Leveraging a Water Efficient Economy: opportunities for companies and financial institutions.

Water has always been a valuable resource but taken for granted for many years, especially in Brazil, given its abundancy. The recent water crisis that affected the Southeast region of Brazil, in addition to factors such as changes in rainfall patterns – aftermath of environmental and climate impacts accumulated over exploitation of natural resources for decades by society – indicate that the difficulties in the water supply are a reality that will require additional efforts and major changes in the paradigms to be addressed.

Luckily, several financial institutions started to realize that environmental damages could have a significant impact in business, understanding, for instance, that a water crisis can affect companies’ loans payments, which would bring economic risks to investors.

This growing concern of the financial sector with the risks involved with the Natural Capital motivated the Brazilian Business Council for Sustainable Development (CEBDS) in partnership with GIZ (Deutsche Gesellschaft für Internationale Zusammenarbeit), a German federal agency, to develop a study to comprehend these risks.

The study Leveraging a Water Efficient Economy: opportunities for companies and financial institutions, aims to point out opportunities for both companies and banks to actively participate in the transition to a water efficient economy.

It was analyzed 14 viable technologies to 10 relevant sectors to the Brazilian GDP and high level water consumption – Cattle, Agriculture (Soybean and Sugar-Cane), Food Processing, Automotive, Petrochemicals, Steel & Metallurgy, Mining, Beverages and Pulp & Paper.

The technologies included are: Hydrometer for Consumption Segmentation, Drip Irrigation, Dust disperser, Sewage for aquaculture, Evaporation to vinasse concentration, Water loss detector, Chemical free cooling tower, Rainwater reuse, Ozone treatment, Wetlands, Ultra filtration, Reverse osmosis, Thermal distillation, Reforestation (See below on table 2).

According to the study, the potential water saving annually for the 14 technologies can reach 19% of the water consumed by industry and 3% of the water consumed by agriculture – these percentages may represent up to R$ 11.6 billion saved per year.

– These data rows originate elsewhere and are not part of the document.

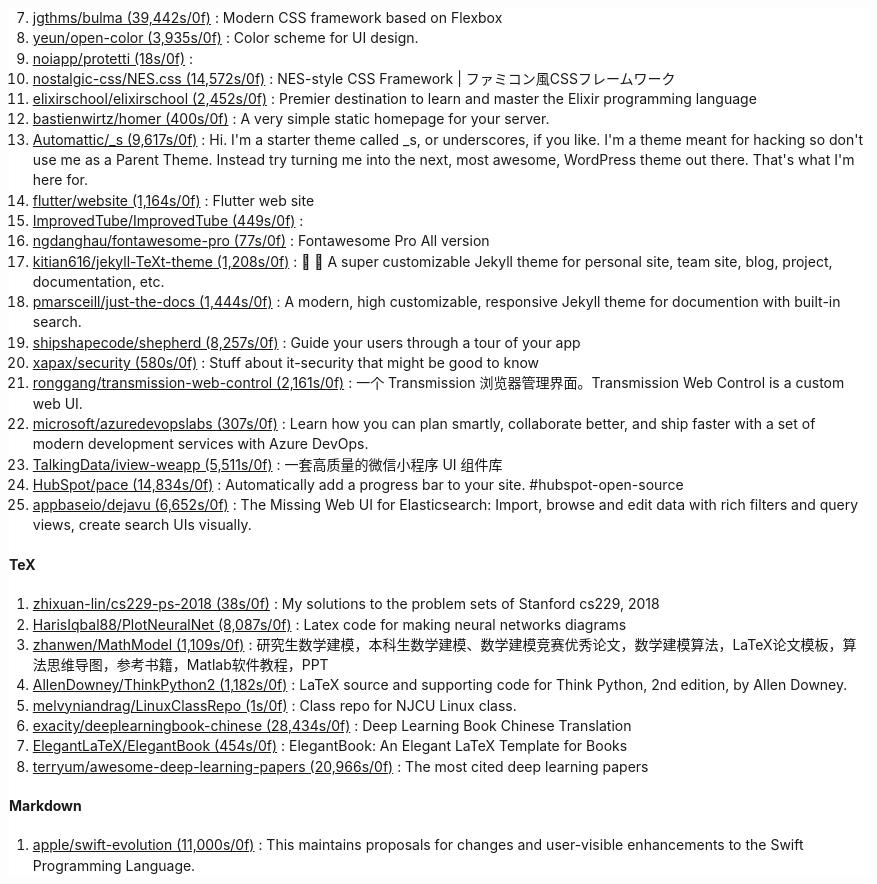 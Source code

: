 7. [jgthms/bulma (39,442s/0f)](https://github.com/jgthms/bulma) : Modern CSS framework based on Flexbox
8. [yeun/open-color (3,935s/0f)](https://github.com/yeun/open-color) : Color scheme for UI design.
9. [noiapp/protetti (18s/0f)](https://github.com/noiapp/protetti) : 
10. [nostalgic-css/NES.css (14,572s/0f)](https://github.com/nostalgic-css/NES.css) : NES-style CSS Framework | ファミコン風CSSフレームワーク
11. [elixirschool/elixirschool (2,452s/0f)](https://github.com/elixirschool/elixirschool) : Premier destination to learn and master the Elixir programming language
12. [bastienwirtz/homer (400s/0f)](https://github.com/bastienwirtz/homer) : A very simple static homepage for your server.
13. [Automattic/_s (9,617s/0f)](https://github.com/Automattic/_s) : Hi. I'm a starter theme called _s, or underscores, if you like. I'm a theme meant for hacking so don't use me as a Parent Theme. Instead try turning me into the next, most awesome, WordPress theme out there. That's what I'm here for.
14. [flutter/website (1,164s/0f)](https://github.com/flutter/website) : Flutter web site
15. [ImprovedTube/ImprovedTube (449s/0f)](https://github.com/ImprovedTube/ImprovedTube) : 
16. [ngdanghau/fontawesome-pro (77s/0f)](https://github.com/ngdanghau/fontawesome-pro) : Fontawesome Pro All version
17. [kitian616/jekyll-TeXt-theme (1,208s/0f)](https://github.com/kitian616/jekyll-TeXt-theme) : 💎 🐳 A super customizable Jekyll theme for personal site, team site, blog, project, documentation, etc.
18. [pmarsceill/just-the-docs (1,444s/0f)](https://github.com/pmarsceill/just-the-docs) : A modern, high customizable, responsive Jekyll theme for documention with built-in search.
19. [shipshapecode/shepherd (8,257s/0f)](https://github.com/shipshapecode/shepherd) : Guide your users through a tour of your app
20. [xapax/security (580s/0f)](https://github.com/xapax/security) : Stuff about it-security that might be good to know
21. [ronggang/transmission-web-control (2,161s/0f)](https://github.com/ronggang/transmission-web-control) : 一个 Transmission 浏览器管理界面。Transmission Web Control is a custom web UI.
22. [microsoft/azuredevopslabs (307s/0f)](https://github.com/microsoft/azuredevopslabs) : Learn how you can plan smartly, collaborate better, and ship faster with a set of modern development services with Azure DevOps.
23. [TalkingData/iview-weapp (5,511s/0f)](https://github.com/TalkingData/iview-weapp) : 一套高质量的微信小程序 UI 组件库
24. [HubSpot/pace (14,834s/0f)](https://github.com/HubSpot/pace) : Automatically add a progress bar to your site. #hubspot-open-source
25. [appbaseio/dejavu (6,652s/0f)](https://github.com/appbaseio/dejavu) : The Missing Web UI for Elasticsearch: Import, browse and edit data with rich filters and query views, create search UIs visually.

#### TeX
1. [zhixuan-lin/cs229-ps-2018 (38s/0f)](https://github.com/zhixuan-lin/cs229-ps-2018) : My solutions to the problem sets of Stanford cs229, 2018
2. [HarisIqbal88/PlotNeuralNet (8,087s/0f)](https://github.com/HarisIqbal88/PlotNeuralNet) : Latex code for making neural networks diagrams
3. [zhanwen/MathModel (1,109s/0f)](https://github.com/zhanwen/MathModel) : 研究生数学建模，本科生数学建模、数学建模竞赛优秀论文，数学建模算法，LaTeX论文模板，算法思维导图，参考书籍，Matlab软件教程，PPT
4. [AllenDowney/ThinkPython2 (1,182s/0f)](https://github.com/AllenDowney/ThinkPython2) : LaTeX source and supporting code for Think Python, 2nd edition, by Allen Downey.
5. [melvyniandrag/LinuxClassRepo (1s/0f)](https://github.com/melvyniandrag/LinuxClassRepo) : Class repo for NJCU Linux class.
6. [exacity/deeplearningbook-chinese (28,434s/0f)](https://github.com/exacity/deeplearningbook-chinese) : Deep Learning Book Chinese Translation
7. [ElegantLaTeX/ElegantBook (454s/0f)](https://github.com/ElegantLaTeX/ElegantBook) : ElegantBook: An Elegant LaTeX Template for Books
8. [terryum/awesome-deep-learning-papers (20,966s/0f)](https://github.com/terryum/awesome-deep-learning-papers) : The most cited deep learning papers

#### Markdown
1. [apple/swift-evolution (11,000s/0f)](https://github.com/apple/swift-evolution) : This maintains proposals for changes and user-visible enhancements to the Swift Programming Language.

In absolute numbers, this represents 4.4 billion cubic meters saved per year – 2.3 billion for industrial technologies and 2.1 billion for technologies related to agriculture. The market potential (investment gap) of these technologies is $ 52 billion, of which R$ 27 billion could be funded by financial institutions (Table 1 presents information about investment gap and CAPEX for each technology).

In other words, if these technologies are effectively implemented, benefits could be generated for financial institutions and for companies, especially to reduce the consumption of water and use it more efficiently, resulting not only in a reduction of the water consumed, but also in financial savings. In addition, when using this resource more efficiently in the case of a crisis or reduction of water supply, the company becomes less vulnerable, reducing the dependency, including in relation to public administration tanks and watercourses even avoiding conflicts of use with society.

To increase participation and evaluation of investments, it is essential for the financial sector to know which of the practical solutions that are being developed and/or implemented by the market are more effective, both economically and in efficiency. Based on this understanding, these institutions can make a survey on the feasibility of these technologies in terms of risks and benefits to the investor.